Warming and sharing diff caches
One of the most expensive things the Bitbucket website does is compute and render diffs. Diffs are everywhere in Bitbucket: reviewing a pull request, viewing a commit, and comparing two branches all require the computation of diffs. Even functionality that doesn't involve showing a diff sometimes requires computing it, for example to produce diffstat information (summary of files and lines added, changed, and removed between versions of a file) or detect conflicts.
We were already caching diffs in many places to speed up response times, but this caching was ad hoc: different code paths that computed the diff would cache it independently, and even the caching backend itself wasn't consistent in all places; some cached diffs were stored in Memcached, others in temporary files in a shared directory.
Our engineers have started rolling out some major optimizations to these code paths, which consolidate caching (reducing resource usage) and leverage known access patterns to ensure caches are "warmed" prior to being checked. Here's an example: the pull request view utilizes a diff behind the scenes to detect conflicts between the source and destination branches.
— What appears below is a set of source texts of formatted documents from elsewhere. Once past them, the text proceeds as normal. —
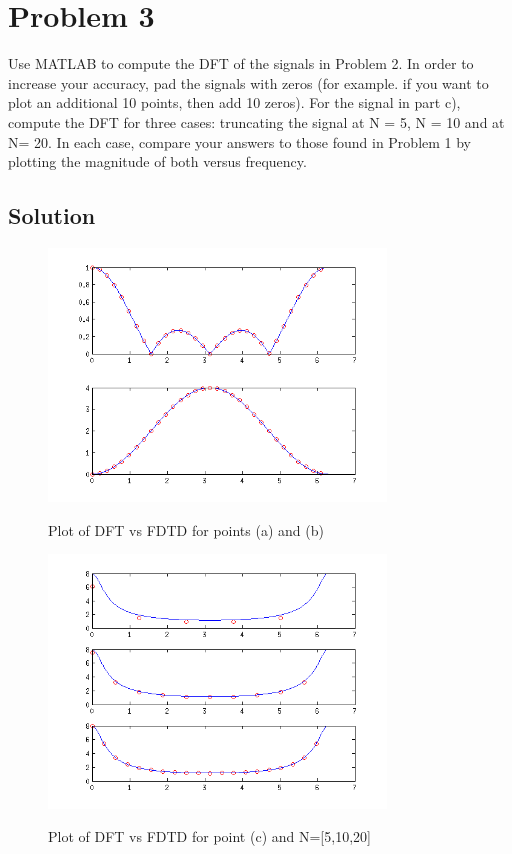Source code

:\section*{Problem 3}

Use MATLAB to compute the DFT of the signals in Problem 2. In order to increase your accuracy,
pad the signals with zeros (for example. if you want to plot an additional 10 points, 
then add 10 zeros).
For the signal in part c), compute the DFT for three cases: truncating the signal at 
N = 5, N = 10 and at N= 20. In each case, compare your answers to those found in 
Problem 1 by plotting the magnitude of both versus frequency.

\subsection*{Solution}


\begin{figure}[H]
\caption{Plot of DFT vs FDTD for points (a) and (b)}
\centering
\includegraphics[width=0.8\textwidth]{figs/c4p32.png}
\label{fig:c4p31}
\end{figure} 

\begin{figure}[H]
\caption{Plot of DFT vs FDTD for point (c) and N=[5,10,20]}
\centering
\includegraphics[width=0.8\textwidth]{figs/c4p31.png}
\label{fig:c4p32}
\end{figure} 

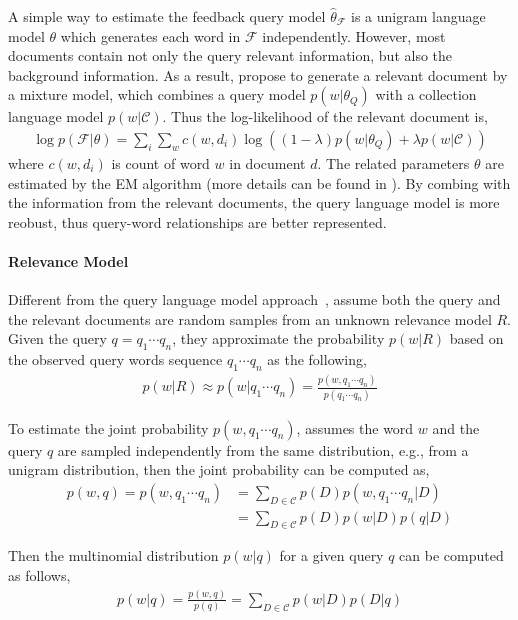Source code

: A simple way to estimate the feedback query model $\hat{\theta}_{\mathcal{F}}$ is a unigram language model $\theta$ which generates each word in $\mathcal{F}$ independently. However, most documents contain not only the query relevant information, but also the background information. As a result, \cite{zhai-01b} propose to generate a relevant document by a mixture model, which combines a query model $p(w|\theta_Q)$ with a collection language model $p(w|\mathcal{C})$. Thus the log-likelihood of the relevant document is,
\begin{align}
\log p(\mathcal{F}|\theta) = \sum_i \sum_w c(w, d_i) \log((1-\lambda)p(w|\theta_Q) + \lambda p(w|\mathcal{C}))
\end{align}
where $c(w, d_i)$ is count of word $w$ in document $d$. The related parameters $\theta$ are estimated by the EM algorithm (more details can be found in \cite{zhai-01b}). By combing with the information from the relevant documents, the query language model is more reobust, thus query-word relationships are better represented. 

\paragraph{Relevance Model}

Different from the query language model approach~\citep{zhai-01b}, \cite{Lavrenko-2001} assume both the query and the relevant documents are random samples from an unknown relevance model $R$. Given the query $q = q_1 \cdots q_n$, they approximate the probability $p(w|R)$ based on the observed query words sequence $q_1 \cdots q_n$ as the following,
\begin{align}
p(w|R) \approx p(w|q_1 \cdots q_n) = \frac{p(w,q_1 \cdots q_n)}{p(q_1 \cdots q_n)}
\end{align}

To estimate the joint probability $p(w,q_1 \cdots q_n)$, \cite{Lavrenko-2001} assumes the word $w$ and the query $q$ are sampled independently from the same distribution, e.g., from a unigram distribution, then the joint probability can be computed as,
\begin{align}
p(w, q) = p(w,q_1 \cdots q_n) &= \sum_{D \in \mathcal{C}} p(D) p(w,q_1 \cdots q_n | D) \\
&= \sum_{D \in \mathcal{C}} p(D) p(w|D) p(q | D)
\end{align}

Then the multinomial distribution $p(w|q)$ for a given query $q$ can be computed as follows,
\begin{align}
\label{eq:rm_qe}
p(w|q) = \frac{p(w, q)}{p(q)} = \sum_{D \in \mathcal{C}} p(w|D) p(D|q)
\end{align}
By updating the UI to defer the request for these conflicts until after the diff has rendered—which ensures the diff is already cached when it's time to check for conflicts—our engineers were able to increase the cache hit rate for the conflicts API endpoint to nearly 100%, resulting in a huge drop in response times.
Rebuilding for the future
While I'm thrilled at all of the improvements our engineering teams have been able to make in just the past couple of weeks, I also know from experience that software does not maintain itself (no matter how hard I wish it did!), and that includes performance. Left unchecked, response times will trend upward over time, resource usage will climb, and both reliability and performance will naturally erode.
In order to preserve and build on our recent performance work, we will need to increase our investment in these areas. This investment will take the following 3 forms:
- In addition to the reliability SLOs our teams have been internally tracking for months now, I will work with each of our teams to formalize complementary performance SLOs so that we are holding ourselves accountable to maintaining high-performing services.
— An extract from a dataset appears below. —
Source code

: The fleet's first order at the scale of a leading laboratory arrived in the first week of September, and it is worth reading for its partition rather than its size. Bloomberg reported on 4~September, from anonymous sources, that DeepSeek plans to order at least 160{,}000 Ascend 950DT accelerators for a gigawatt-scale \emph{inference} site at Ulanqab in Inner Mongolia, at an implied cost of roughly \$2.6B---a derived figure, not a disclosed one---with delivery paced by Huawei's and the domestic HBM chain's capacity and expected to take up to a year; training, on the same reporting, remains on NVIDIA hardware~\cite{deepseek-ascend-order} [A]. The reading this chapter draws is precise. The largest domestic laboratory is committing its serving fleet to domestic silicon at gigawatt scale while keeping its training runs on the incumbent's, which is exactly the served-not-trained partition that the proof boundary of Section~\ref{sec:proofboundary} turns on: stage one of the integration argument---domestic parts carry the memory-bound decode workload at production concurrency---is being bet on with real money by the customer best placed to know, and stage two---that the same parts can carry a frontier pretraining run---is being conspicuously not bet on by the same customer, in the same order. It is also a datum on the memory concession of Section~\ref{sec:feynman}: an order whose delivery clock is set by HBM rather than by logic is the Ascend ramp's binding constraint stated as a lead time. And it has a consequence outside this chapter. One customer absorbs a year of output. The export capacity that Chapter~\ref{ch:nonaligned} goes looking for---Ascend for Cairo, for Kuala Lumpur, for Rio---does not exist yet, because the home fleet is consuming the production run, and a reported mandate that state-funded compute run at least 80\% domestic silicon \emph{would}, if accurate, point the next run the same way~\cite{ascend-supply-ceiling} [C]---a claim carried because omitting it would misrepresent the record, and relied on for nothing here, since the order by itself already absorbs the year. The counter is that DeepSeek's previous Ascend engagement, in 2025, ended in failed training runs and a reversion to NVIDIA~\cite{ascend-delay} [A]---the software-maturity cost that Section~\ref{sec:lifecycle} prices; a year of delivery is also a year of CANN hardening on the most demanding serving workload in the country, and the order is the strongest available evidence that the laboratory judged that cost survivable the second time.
- We are already in the process of transitioning to a new ownership model where our engineering teams are empowered to look after a broad set of performance metrics and take appropriate action. This should improve our rate of pursuing proactive measures as well as responding more efficiently to incidents like these in the future, when a system-wide infrastructure issue affects capabilities spanning services owned by multiple teams.
- Finally, we will be taking this opportunity to identify automation we can start building to provide guardrails and build a better defense against future performance bottlenecks. This will include both functional tests to detect common sources of performance regressions as well as programmatic circuit breakers to automate incident response and minimize our TTR (time to recover) wherever possible.
A commitment to transparency
Last but not least, I intend to continue keeping you informed of the challenges we face and the investments we are making to enhance Bitbucket's performance moving forward. We understand that you have placed your trust in Bitbucket Cloud, and we do not take that trust for granted. An increased focus on transparency is one of the key ways in which I believe we can deepen that trust, while providing an interesting and perhaps educational look at some of the engineering action going on behind the scenes every day to make Bitbucket Cloud the software collaboration and delivery platform of choice for millions of professional teams around the world.